### Your assignment
Each line below with the word "plus" needs to be copied.

[[ Data provided open ]]

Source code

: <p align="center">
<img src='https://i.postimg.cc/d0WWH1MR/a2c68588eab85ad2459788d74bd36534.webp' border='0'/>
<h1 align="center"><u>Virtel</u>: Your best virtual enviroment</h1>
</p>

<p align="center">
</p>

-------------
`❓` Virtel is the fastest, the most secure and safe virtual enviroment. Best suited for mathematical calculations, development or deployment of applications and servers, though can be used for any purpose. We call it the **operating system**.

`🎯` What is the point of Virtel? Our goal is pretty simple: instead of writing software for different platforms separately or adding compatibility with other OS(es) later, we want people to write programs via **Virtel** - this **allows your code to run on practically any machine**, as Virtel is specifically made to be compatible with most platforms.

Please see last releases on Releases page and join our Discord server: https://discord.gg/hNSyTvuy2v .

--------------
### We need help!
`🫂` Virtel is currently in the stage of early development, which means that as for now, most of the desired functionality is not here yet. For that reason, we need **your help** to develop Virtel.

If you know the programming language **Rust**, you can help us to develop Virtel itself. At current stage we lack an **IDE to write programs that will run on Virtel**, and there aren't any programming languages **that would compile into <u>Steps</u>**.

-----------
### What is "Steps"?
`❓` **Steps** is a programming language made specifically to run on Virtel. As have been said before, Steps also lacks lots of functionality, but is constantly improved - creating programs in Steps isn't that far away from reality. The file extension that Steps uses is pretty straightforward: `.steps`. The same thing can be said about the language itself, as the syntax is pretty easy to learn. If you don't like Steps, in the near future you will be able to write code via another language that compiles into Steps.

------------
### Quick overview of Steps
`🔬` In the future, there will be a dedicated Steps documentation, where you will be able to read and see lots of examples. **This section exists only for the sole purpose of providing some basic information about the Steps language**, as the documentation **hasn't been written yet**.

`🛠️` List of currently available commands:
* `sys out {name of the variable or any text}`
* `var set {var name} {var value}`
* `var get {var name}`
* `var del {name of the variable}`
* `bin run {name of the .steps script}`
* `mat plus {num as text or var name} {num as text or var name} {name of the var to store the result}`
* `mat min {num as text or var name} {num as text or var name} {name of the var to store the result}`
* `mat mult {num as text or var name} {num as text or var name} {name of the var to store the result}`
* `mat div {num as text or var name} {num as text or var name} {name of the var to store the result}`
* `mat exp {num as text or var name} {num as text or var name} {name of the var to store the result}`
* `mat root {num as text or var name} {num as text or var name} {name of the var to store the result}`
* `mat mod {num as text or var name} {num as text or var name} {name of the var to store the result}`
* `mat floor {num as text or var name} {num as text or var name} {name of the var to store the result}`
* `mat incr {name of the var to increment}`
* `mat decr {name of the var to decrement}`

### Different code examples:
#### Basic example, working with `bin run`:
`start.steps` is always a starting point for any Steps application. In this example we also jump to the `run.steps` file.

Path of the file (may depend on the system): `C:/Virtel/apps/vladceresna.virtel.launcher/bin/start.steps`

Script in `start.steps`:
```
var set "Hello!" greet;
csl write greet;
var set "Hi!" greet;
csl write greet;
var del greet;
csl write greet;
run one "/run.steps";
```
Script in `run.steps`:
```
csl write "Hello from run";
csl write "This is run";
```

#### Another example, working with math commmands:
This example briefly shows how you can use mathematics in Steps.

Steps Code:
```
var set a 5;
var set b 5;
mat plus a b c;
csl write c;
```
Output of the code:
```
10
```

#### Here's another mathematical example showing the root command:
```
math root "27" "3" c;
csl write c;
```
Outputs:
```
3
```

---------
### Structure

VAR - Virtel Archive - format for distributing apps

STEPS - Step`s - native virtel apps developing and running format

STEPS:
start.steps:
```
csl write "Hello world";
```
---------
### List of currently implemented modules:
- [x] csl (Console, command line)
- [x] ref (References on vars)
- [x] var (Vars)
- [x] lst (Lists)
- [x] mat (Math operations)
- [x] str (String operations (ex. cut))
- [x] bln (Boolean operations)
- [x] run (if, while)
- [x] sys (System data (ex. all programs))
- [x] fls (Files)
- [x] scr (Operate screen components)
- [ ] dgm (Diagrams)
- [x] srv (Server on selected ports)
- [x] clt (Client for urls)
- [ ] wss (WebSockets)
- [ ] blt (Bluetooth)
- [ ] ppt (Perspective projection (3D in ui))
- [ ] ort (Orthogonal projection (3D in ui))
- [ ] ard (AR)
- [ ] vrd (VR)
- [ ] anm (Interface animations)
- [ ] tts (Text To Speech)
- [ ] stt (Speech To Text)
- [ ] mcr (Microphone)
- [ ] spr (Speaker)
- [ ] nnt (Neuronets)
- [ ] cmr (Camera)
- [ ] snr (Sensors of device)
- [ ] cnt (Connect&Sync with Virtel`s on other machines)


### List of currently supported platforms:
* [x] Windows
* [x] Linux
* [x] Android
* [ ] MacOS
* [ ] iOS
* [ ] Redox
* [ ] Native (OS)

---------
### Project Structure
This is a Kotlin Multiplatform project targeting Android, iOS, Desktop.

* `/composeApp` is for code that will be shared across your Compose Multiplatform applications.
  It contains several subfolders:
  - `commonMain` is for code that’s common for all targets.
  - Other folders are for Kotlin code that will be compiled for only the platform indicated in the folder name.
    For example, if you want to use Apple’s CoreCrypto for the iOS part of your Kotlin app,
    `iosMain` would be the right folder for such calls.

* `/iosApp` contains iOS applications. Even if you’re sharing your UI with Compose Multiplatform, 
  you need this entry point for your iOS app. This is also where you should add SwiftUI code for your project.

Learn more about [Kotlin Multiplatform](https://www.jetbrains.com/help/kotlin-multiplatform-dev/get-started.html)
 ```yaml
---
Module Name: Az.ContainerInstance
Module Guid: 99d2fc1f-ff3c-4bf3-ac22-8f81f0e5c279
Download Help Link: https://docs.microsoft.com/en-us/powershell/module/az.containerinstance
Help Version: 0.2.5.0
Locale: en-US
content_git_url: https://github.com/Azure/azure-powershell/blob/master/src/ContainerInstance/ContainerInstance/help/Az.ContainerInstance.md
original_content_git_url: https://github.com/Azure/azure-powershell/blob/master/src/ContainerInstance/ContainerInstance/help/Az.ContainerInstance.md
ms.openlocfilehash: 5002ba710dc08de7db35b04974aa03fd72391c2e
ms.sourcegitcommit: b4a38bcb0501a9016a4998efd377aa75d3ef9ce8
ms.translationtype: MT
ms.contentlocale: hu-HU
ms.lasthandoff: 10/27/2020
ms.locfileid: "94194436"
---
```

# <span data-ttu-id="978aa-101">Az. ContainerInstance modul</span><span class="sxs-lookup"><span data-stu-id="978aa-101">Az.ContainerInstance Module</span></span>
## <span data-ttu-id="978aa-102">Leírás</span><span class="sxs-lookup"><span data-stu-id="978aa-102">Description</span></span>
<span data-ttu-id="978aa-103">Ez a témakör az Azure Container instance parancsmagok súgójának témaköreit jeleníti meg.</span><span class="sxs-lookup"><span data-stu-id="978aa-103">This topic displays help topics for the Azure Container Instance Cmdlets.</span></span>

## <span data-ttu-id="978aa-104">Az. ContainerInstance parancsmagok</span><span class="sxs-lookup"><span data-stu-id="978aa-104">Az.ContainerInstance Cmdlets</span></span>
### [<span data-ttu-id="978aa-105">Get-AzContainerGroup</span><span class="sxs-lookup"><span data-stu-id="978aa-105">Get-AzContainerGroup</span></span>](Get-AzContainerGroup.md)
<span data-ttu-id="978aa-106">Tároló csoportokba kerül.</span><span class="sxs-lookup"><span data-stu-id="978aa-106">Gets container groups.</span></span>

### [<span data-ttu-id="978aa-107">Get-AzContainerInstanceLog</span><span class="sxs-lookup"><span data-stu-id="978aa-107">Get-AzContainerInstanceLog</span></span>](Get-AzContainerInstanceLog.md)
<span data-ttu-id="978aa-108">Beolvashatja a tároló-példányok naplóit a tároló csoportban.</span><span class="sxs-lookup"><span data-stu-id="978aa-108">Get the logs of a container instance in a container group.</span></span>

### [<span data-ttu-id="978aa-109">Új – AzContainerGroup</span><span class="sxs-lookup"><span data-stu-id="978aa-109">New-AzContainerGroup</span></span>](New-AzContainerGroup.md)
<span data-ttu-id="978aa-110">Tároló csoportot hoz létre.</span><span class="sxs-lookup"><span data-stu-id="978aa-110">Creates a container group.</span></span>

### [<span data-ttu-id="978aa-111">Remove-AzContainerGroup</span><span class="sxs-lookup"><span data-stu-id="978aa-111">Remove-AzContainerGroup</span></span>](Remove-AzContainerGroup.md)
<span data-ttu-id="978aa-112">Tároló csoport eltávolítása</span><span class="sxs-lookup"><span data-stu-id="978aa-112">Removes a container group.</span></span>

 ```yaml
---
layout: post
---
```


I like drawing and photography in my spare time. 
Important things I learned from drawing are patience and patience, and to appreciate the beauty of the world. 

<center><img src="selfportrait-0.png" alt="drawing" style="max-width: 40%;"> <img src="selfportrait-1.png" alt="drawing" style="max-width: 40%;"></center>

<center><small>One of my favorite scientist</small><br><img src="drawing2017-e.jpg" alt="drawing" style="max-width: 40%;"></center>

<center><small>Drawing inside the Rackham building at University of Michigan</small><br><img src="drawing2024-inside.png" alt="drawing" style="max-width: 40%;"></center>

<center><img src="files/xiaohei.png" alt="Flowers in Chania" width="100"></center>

[[ Data provided closed ]]

### Result of the exercise
* `mat plus {num as text or var name} {num as text or var name} {name of the var to store the result}`
mat plus a b c;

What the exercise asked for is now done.